Somut olayda, kaza nedeniyle yürütülen hazırlık soruşturması kapsamında alınan ifadeler ve tuanaklar ile sürücü olay yerinden ve hastaneden firar etmiş ve göz altı kararı verilerek olaydan yaklaşık 22 saat sonra karakolda ifade verdiği alkol raporu olmadığı anlaşılmaktadır.
Yargıtay …….. Hukuk Dairesinin ……. E. ve …….. K. sayılı kararı ile “Somut olayda rücu hakkının dayanağı olarak zararı oluşturan olay tamamen sigortalının kusuru nedeniyle oluşmuştur. … Salt olay yerinde bulunmamak sigortacının kendi sigortalısına rücu hakkını vermez.” şeklinde karar verilerek sırf olay yerini terk etmenin rücu hakkı vermeyeceği kabul edilmiştir.

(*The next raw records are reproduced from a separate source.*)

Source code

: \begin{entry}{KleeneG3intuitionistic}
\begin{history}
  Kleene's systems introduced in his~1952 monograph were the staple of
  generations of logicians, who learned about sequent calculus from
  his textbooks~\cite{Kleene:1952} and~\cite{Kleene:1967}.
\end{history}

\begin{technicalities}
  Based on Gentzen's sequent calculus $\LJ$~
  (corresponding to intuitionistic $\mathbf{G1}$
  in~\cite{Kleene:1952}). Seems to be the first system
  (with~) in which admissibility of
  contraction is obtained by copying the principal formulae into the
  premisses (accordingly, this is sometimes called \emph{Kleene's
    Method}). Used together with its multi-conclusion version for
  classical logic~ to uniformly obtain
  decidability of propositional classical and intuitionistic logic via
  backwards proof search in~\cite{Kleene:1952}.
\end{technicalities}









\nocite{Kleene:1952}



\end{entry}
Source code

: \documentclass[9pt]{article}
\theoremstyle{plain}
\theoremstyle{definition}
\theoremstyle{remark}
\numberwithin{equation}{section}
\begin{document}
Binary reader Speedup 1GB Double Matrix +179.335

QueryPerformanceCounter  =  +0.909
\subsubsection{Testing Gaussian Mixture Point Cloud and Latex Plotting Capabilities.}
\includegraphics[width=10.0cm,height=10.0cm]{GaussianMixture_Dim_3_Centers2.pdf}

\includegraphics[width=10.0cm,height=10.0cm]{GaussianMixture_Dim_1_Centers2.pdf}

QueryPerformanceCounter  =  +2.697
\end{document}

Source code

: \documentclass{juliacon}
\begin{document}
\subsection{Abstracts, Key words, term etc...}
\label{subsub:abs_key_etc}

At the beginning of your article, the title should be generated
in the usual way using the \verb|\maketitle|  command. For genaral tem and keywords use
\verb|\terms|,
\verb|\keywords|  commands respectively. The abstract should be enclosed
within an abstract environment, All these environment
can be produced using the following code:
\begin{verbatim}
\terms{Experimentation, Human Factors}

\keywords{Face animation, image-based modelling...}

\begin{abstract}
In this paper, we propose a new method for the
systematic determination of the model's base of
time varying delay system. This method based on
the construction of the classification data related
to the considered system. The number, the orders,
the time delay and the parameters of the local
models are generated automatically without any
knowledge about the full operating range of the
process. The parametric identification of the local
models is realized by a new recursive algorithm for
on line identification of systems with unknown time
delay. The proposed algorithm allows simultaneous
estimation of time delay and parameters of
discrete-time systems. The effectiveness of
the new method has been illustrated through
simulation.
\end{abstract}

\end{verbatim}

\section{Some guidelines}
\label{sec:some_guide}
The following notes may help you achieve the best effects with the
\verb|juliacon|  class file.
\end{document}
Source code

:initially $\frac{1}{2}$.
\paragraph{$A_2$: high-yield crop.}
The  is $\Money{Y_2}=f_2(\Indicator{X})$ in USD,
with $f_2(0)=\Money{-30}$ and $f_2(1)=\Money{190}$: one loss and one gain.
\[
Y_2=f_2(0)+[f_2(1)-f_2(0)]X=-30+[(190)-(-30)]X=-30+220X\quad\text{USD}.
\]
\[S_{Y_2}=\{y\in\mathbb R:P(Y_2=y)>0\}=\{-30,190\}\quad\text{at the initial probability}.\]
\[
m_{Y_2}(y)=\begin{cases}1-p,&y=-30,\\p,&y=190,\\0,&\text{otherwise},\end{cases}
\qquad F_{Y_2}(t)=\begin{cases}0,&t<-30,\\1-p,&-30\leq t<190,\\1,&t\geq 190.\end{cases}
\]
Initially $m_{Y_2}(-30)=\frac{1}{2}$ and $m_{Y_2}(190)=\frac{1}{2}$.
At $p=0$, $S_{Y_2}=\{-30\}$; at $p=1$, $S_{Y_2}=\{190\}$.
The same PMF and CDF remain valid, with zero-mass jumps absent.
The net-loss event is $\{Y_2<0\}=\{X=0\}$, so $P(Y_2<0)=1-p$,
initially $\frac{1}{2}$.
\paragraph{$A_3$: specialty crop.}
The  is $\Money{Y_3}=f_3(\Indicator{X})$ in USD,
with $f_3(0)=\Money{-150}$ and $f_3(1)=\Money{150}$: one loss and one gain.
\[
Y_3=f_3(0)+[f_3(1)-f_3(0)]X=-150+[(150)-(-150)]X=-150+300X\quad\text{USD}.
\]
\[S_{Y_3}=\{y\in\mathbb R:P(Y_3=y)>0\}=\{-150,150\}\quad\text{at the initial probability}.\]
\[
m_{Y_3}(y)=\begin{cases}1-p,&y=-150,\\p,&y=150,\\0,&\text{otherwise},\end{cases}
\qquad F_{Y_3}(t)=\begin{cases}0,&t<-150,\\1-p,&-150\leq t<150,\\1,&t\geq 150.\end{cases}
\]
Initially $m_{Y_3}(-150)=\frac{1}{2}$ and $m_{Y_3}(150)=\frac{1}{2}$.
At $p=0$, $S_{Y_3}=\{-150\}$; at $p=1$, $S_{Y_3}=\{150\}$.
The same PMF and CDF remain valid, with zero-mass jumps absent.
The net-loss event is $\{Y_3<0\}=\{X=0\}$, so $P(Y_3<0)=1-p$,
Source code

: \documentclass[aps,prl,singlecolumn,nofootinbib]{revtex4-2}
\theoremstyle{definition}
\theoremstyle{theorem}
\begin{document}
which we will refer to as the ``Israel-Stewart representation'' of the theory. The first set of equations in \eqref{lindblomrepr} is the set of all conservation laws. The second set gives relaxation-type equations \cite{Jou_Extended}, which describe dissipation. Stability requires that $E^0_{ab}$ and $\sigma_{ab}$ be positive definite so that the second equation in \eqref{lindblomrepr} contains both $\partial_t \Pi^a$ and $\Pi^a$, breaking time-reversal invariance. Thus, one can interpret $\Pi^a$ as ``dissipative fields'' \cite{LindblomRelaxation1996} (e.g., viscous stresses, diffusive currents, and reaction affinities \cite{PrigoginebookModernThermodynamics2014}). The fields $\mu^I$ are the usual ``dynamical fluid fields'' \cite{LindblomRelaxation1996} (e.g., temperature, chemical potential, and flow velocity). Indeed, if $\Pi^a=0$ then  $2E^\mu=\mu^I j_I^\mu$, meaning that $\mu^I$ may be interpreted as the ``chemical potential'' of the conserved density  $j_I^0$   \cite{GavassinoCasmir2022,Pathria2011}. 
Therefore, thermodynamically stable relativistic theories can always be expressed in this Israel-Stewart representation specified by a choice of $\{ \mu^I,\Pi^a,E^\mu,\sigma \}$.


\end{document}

2918 sayılı KTK’nın 48. maddesinde, alkollü içki alması nedeniyle güvenli sürme yeteneklerini kaybetmiş kişilerin karayolunda araç sürmelerinin yasak olduğu ifade edilmiştir. Karayolları Trafik Yönetmeliği’nin “Uyuşturucu ve Keyif Verici Maddeler ile İçkilerin Etkisinde Araç Sürme Yasağı” başlıklı 97/1. maddesinde ise alkollü içki almış olması nedeniyle güvenli sürme yeteneğini kaybetmiş kişilerin karayolunda araç sürmelerinin yasak olduğu açıklandıktan sonra, bu konu ile ilgili olan “b-2” bendinde, alkollü içki almış olarak araç kullandığı tespit edilen diğer araç sürücülerinden kandaki alkol miktarı 0.50 promil üstünde olanların araç kullanamayacakları belirtilmiştir.
Dava, trafik sigortası sözleşmesinden kaynaklanan rücuen tazminat istemine ilişkindir. ZMMS’de sigortacının rücu hakkı, TTK’nin 1301/2 maddesi, 2918 sayılı KTK’nin 95/2 maddesi ile ZMSS poliçesi genel şartlarında düzenlemeye tabi tutulmuştur. ZMSS Poliçe Genel Şartlarının 4. maddesinde düzenlenen ağır kusur veya kasıt hali, oto yarışına katılma, ehliyetnamesiz motorlu araç kullanmak, uyuşturucu veya alkollü olarak araç kullanmak istiap haddinin aşılması, aracın çalınması veya gasp edilmesinde işletenin kusuru gibi haller sigortacının sigortalısına rücu sebeplerindendir.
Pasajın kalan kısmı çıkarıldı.